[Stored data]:
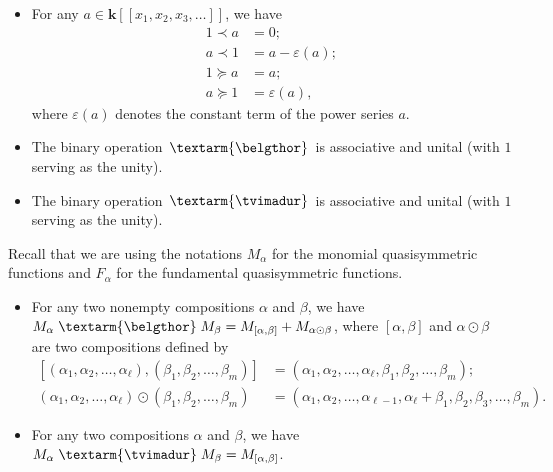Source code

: \documentclass[numbers=enddot,12pt,final,onecolumn,notitlepage]{scrartcl}%
\theoremstyle{definition}
\newenvironment{verlong}{}{}
\newcommand{\tvi}{\left. \textarm{\tvimadur} \right.}
\newcommand{\bel}{\left. \textarm{\belgthor} \right.}
\begin{document}
\begin{verlong}
\begin{itemize}
\item For any $a\in\mathbf{k}\left[  \left[  x_{1},x_{2},x_{3},\ldots\right]
\right]  $, we have%
\begin{align}
1\left.  \prec\right.  a  &  =0;\label{eq.dendriform.1<a}\\
a\left.  \prec\right.  1  &  =a-\varepsilon\left(  a\right)
;\label{eq.dendriform.a<1}\\
1\left.  \succeq\right.  a  &  =a;\label{eq.dendriform.1>=a}\\
a\left.  \succeq\right.  1  &  =\varepsilon\left(  a\right)  ,
\label{eq.dendriform.a>=1}%
\end{align}
where $\varepsilon\left(  a\right)  $ denotes the constant term of the power
series $a$.

\item The binary operation $\bel$ is associative and unital (with $1$ serving
as the unity).

\item The binary operation $\tvi$ is associative and unital (with $1$ serving
as the unity).
\end{itemize}

Recall that we are using the notations $M_{\alpha}$ for the monomial
quasisymmetric functions and $F_{\alpha}$ for the fundamental quasisymmetric functions.

\begin{itemize}
\item For any two nonempty compositions $\alpha$ and $\beta$, we have
$M_{\alpha}\bel  M_{\beta}=M_{\left[  \alpha,\beta\right]  }+M_{\alpha
\odot\beta}$, where $\left[  \alpha,\beta\right]  $ and $\alpha\odot\beta$ are
two compositions defined by%
\begin{align*}
\left[  \left(  \alpha_{1},\alpha_{2},\ldots,\alpha_{\ell}\right)  ,\left(
\beta_{1},\beta_{2},\ldots,\beta_{m}\right)  \right]   &  =\left(  \alpha
_{1},\alpha_{2},\ldots,\alpha_{\ell},\beta_{1},\beta_{2},\ldots,\beta
_{m}\right)  ;\\
\left(  \alpha_{1},\alpha_{2},\ldots,\alpha_{\ell}\right)  \odot\left(
\beta_{1},\beta_{2},\ldots,\beta_{m}\right)   &  =\left(  \alpha_{1}%
,\alpha_{2},\ldots,\alpha_{\ell-1},\alpha_{\ell}+\beta_{1},\beta_{2},\beta
_{3},\ldots,\beta_{m}\right)  .
\end{align*}


\item For any two compositions $\alpha$ and $\beta$, we have $M_{\alpha
}\tvi  M_{\beta}=M_{\left[  \alpha,\beta\right]  }$.


\end{itemize}
\end{verlong}
\end{document}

[Work to complete]:
Write out the data above in full and exactly, but not the pictures.

[Exercise output]:
Source code

: \documentclass[numbers=enddot,12pt,final,onecolumn,notitlepage]{scrartcl}%
\theoremstyle{definition}
\newenvironment{verlong}{}{}
\newcommand{\tvi}{\left. \textarm{\tvimadur} \right.}
\newcommand{\bel}{\left. \textarm{\belgthor} \right.}
\begin{document}
\begin{verlong}
\begin{itemize}
\item For any $a\in\mathbf{k}\left[  \left[  x_{1},x_{2},x_{3},\ldots\right]
\right]  $, we have%
\begin{align}
1\left.  \prec\right.  a  &  =0;\label{eq.dendriform.1<a}\\
a\left.  \prec\right.  1  &  =a-\varepsilon\left(  a\right)
;\label{eq.dendriform.a<1}\\
1\left.  \succeq\right.  a  &  =a;\label{eq.dendriform.1>=a}\\
a\left.  \succeq\right.  1  &  =\varepsilon\left(  a\right)  ,
\label{eq.dendriform.a>=1}%
\end{align}
where $\varepsilon\left(  a\right)  $ denotes the constant term of the power
series $a$.

\item The binary operation $\bel$ is associative and unital (with $1$ serving
as the unity).

\item The binary operation $\tvi$ is associative and unital (with $1$ serving
as the unity).
\end{itemize}

Recall that we are using the notations $M_{\alpha}$ for the monomial
quasisymmetric functions and $F_{\alpha}$ for the fundamental quasisymmetric functions.

\begin{itemize}
\item For any two nonempty compositions $\alpha$ and $\beta$, we have
$M_{\alpha}\bel  M_{\beta}=M_{\left[  \alpha,\beta\right]  }+M_{\alpha
\odot\beta}$, where $\left[  \alpha,\beta\right]  $ and $\alpha\odot\beta$ are
two compositions defined by%
\begin{align*}
\left[  \left(  \alpha_{1},\alpha_{2},\ldots,\alpha_{\ell}\right)  ,\left(
\beta_{1},\beta_{2},\ldots,\beta_{m}\right)  \right]   &  =\left(  \alpha
_{1},\alpha_{2},\ldots,\alpha_{\ell},\beta_{1},\beta_{2},\ldots,\beta
_{m}\right)  ;\\
\left(  \alpha_{1},\alpha_{2},\ldots,\alpha_{\ell}\right)  \odot\left(
\beta_{1},\beta_{2},\ldots,\beta_{m}\right)   &  =\left(  \alpha_{1}%
,\alpha_{2},\ldots,\alpha_{\ell-1},\alpha_{\ell}+\beta_{1},\beta_{2},\beta
_{3},\ldots,\beta_{m}\right)  .
\end{align*}


\item For any two compositions $\alpha$ and $\beta$, we have $M_{\alpha
}\tvi  M_{\beta}=M_{\left[  \alpha,\beta\right]  }$.


\end{itemize}
\end{verlong}
\end{document}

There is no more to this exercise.